BLE link layer tutorial – Advertising Events, Connection Events

 

Chapter 8 — BLE Link Layer
Part 3: Events — Advertising Events, Connection Events & Timing Parameters
Adv Interval
20 ms – 10.24 s
Adv Delay
0 – 10 ms random
connInterval
7.5 ms – 4.0 s
Hop per Event
1 channel change
Keywords:

BLE advertising events ADV_IND SCAN_REQ SCAN_RSP BLE advInterval advDelay T_advEvent formula BLE connection events BLE anchor point BLE connInterval BLE low duty cycle advertising BLE advertising rotation channels BlueZ advertising setup

8.7 — What Are Events?

In BLE, the physical channel is divided into time slots called events. An event is a bounded window of time during which a specific type of radio activity takes place. Everything that happens over the BLE radio happens inside an event — no transmissions occur outside of them.
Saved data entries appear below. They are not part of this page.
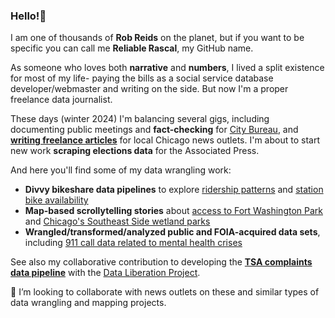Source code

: ### Hello!👋
I am one of thousands of **Rob Reids** on the planet, but if you want to be specific you can call me **Reliable Rascal**, my GitHub name. 

<p>As someone who loves both <strong>narrative</strong> and <strong>numbers</strong>, I lived a split existence for most of my life- paying the bills as a social service database developer/webmaster and writing on the side. But now I'm a proper freelance data journalist. 

<p>These days (winter 2024) I'm balancing several gigs, including documenting public meetings and <strong>fact-checking</strong> for <a href="https://www.documenters.org/">City Bureau</a>, and <strong><a href="https://reliablerascal.github.io/">writing freelance articles</a></strong> for local Chicago news outlets. I'm about to start new work <strong>scraping elections data</strong> for the Associated Press.
  
  <p>And here you'll find some of my data wrangling work:
<ul>
  <li><strong>Divvy bikeshare data pipelines</strong> to explore <a href="https://github.com/reliablerascal/divvy-winter/tree/main/notebooks">ridership patterns<a> and <a href="https://github.com/reliablerascal/divvy-performance">station bike availability</a>
    <li><strong>Map-based scrollytelling stories</strong> about <a href="https://github.com/reliablerascal/fort-washington">access to Fort Washington Park</a> and <a href="https://github.com/reliablerascal/bike-far-southeast">Chicago's Southeast Side wetland parks</a>
      <li><strong>Wrangled/transformed/analyzed public and FOIA-acquired data sets</strong>, including <a href="https://github.com/reliablerascal/911-mental-mindsite">911 call data related to mental health crises</a>
</ul>

<p>See also my collaborative contribution to developing the <strong><a href="https://github.com/data-liberation-project/tsa-complaint-counts">TSA complaints data pipeline</a></strong> with the <a href="https://www.data-liberation-project.org/">Data Liberation Project</a>.

👯 I’m looking to collaborate with news outlets on these and similar types of data wrangling and mapping projects.

  <!--
**reliablerascal/reliablerascal** is a ✨ _special_ ✨ repository because its `README.md` (this file) appears on your GitHub profile.

Here are some ideas to get you started:

- 🔭 I’m currently working on ...
- 🌱 I’m currently learning ...
- 👯 I’m looking to collaborate on ...
- 🤔 I’m looking for help with ...
- 💬 Ask me about ...
- 📫 How to reach me: ...
- 😄 Pronouns: ...
- ⚡ Fun fact: ...
-->
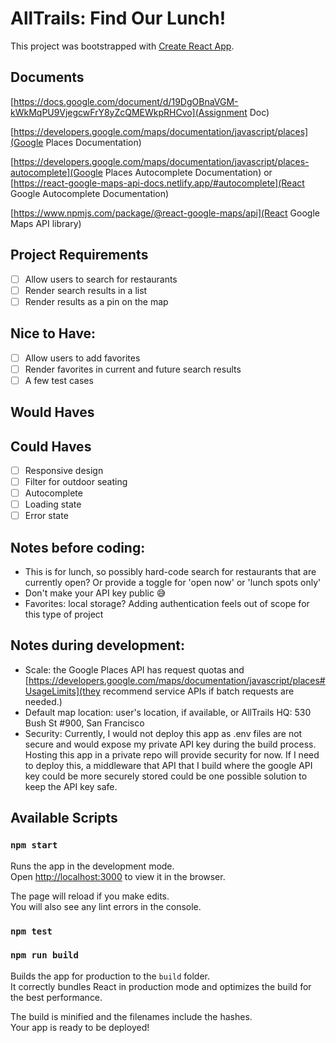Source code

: # AllTrails: Find Our Lunch!

This project was bootstrapped with [Create React App](https://github.com/facebook/create-react-app).

## Documents

[https://docs.google.com/document/d/19DgOBnaVGM-kWkMqPU9VjegcwFrY8yZcQMEWkpRHCvo](Assignment Doc)

[https://developers.google.com/maps/documentation/javascript/places](Google Places Documentation)

[https://developers.google.com/maps/documentation/javascript/places-autocomplete](Google Places Autocomplete Documentation) or [https://react-google-maps-api-docs.netlify.app/#autocomplete](React Google Autocomplete Documentation)

[https://www.npmjs.com/package/@react-google-maps/api](React Google Maps API library)

## Project Requirements

- [ ] Allow users to search for restaurants
- [ ] Render search results in a list
- [ ] Render results as a pin on the map

## Nice to Have:

- [ ] Allow users to add favorites
- [ ] Render favorites in current and future search results
- [ ] A few test cases

## Would Haves

## Could Haves

- [ ] Responsive design
- [ ] Filter for outdoor seating
- [ ] Autocomplete
- [ ] Loading state
- [ ] Error state

## Notes before coding:

- This is for lunch, so possibly hard-code search for restaurants that are currently open? Or
  provide a toggle for 'open now' or 'lunch spots only'
- Don't make your API key public 😅
- Favorites: local storage? Adding authentication feels out of scope for this type of project

## Notes during development:

- Scale: the Google Places API has request quotas and [https://developers.google.com/maps/documentation/javascript/places#UsageLimits](they recommend service APIs if batch requests are needed.)
- Default map location: user's location, if available, or AllTrails HQ: 530 Bush St #900, San Francisco
- Security: Currently, I would not deploy this app as .env files are not secure and would expose my private API key during the build process. Hosting this app in a private repo will provide security for now. If I need to deploy this, a middleware that API that I build where the google API key could be more securely stored could be one possible solution to keep the API key safe.

## Available Scripts

### `npm start`

Runs the app in the development mode.\
Open [http://localhost:3000](http://localhost:3000) to view it in the browser.

The page will reload if you make edits.\
You will also see any lint errors in the console.

### `npm test`

### `npm run build`

Builds the app for production to the `build` folder.\
It correctly bundles React in production mode and optimizes the build for the best performance.

The build is minified and the filenames include the hashes.\
Your app is ready to be deployed!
There are exactly two types of events, one for each use of the two physical channel types:

📢

Advertising Events

Occur on the 3 advertising channels. Used for device discovery, broadcasting data, and connection setup.

🔗

Connection Events

Occur on the 37 data channels. Used for actual data transfer between a connected Master and Slave.

8.7.1 — Advertising Events

What Happens Inside a Single Advertising Event

Each advertising event is a self-contained activity that happens on one specific advertising channel. Here is the sequence of what can occur within a single event:

Single Advertising Event — Packet Exchange Sequence

📡 Advertiser
ADV_IND
“I exist, connectable”
← waits →
SCAN_RSP
“here’s more info”
Event closed ✓
Move to next ch

broadcast
to all
optional
request
optional
response

🔍 Scanner
← receives ADV_IND →
SCAN_REQ
“send more details”
← receives SCAN_RSP →
Key rules of an advertising event:
• All packets in one event are on the same channel
• The event ends after the optional SCAN_REQ/SCAN_RSP exchange
• The next event uses the next advertising channel in rotation
• SCAN_REQ is optional — the Scanner may just listen without responding

The three packet types explained:

ADV_IND — Advertising Indication. Sent by the Advertiser at the start of every advertising event. This is a general broadcast that says “I exist, I am connectable, here is my address and some basic data.” Any Scanner within radio range receives it.
SCAN_REQ — Scan Request. Sent by the Scanner back to the Advertiser if it wants more information than what the ADV_IND packet contained. For example, if the full device name was too long to fit in the ADV_IND, the Scanner asks for it via SCAN_REQ.
SCAN_RSP — Scan Response. Sent by the Advertiser in reply to a SCAN_REQ within the same event. Contains the additional data that could not fit in the original ADV_IND. Must be sent on the same channel as the ADV_IND that triggered this exchange.
Channel Rotation — How Advertisers Cycle Through Channels 37, 38, 39

An Advertiser does not send just one packet per advertising interval. It sends advertising packets on all three advertising channels consecutively, then waits before repeating. The channel rotation is always in the same order: channel 37 first, then 38, then 39, then back to 37 again.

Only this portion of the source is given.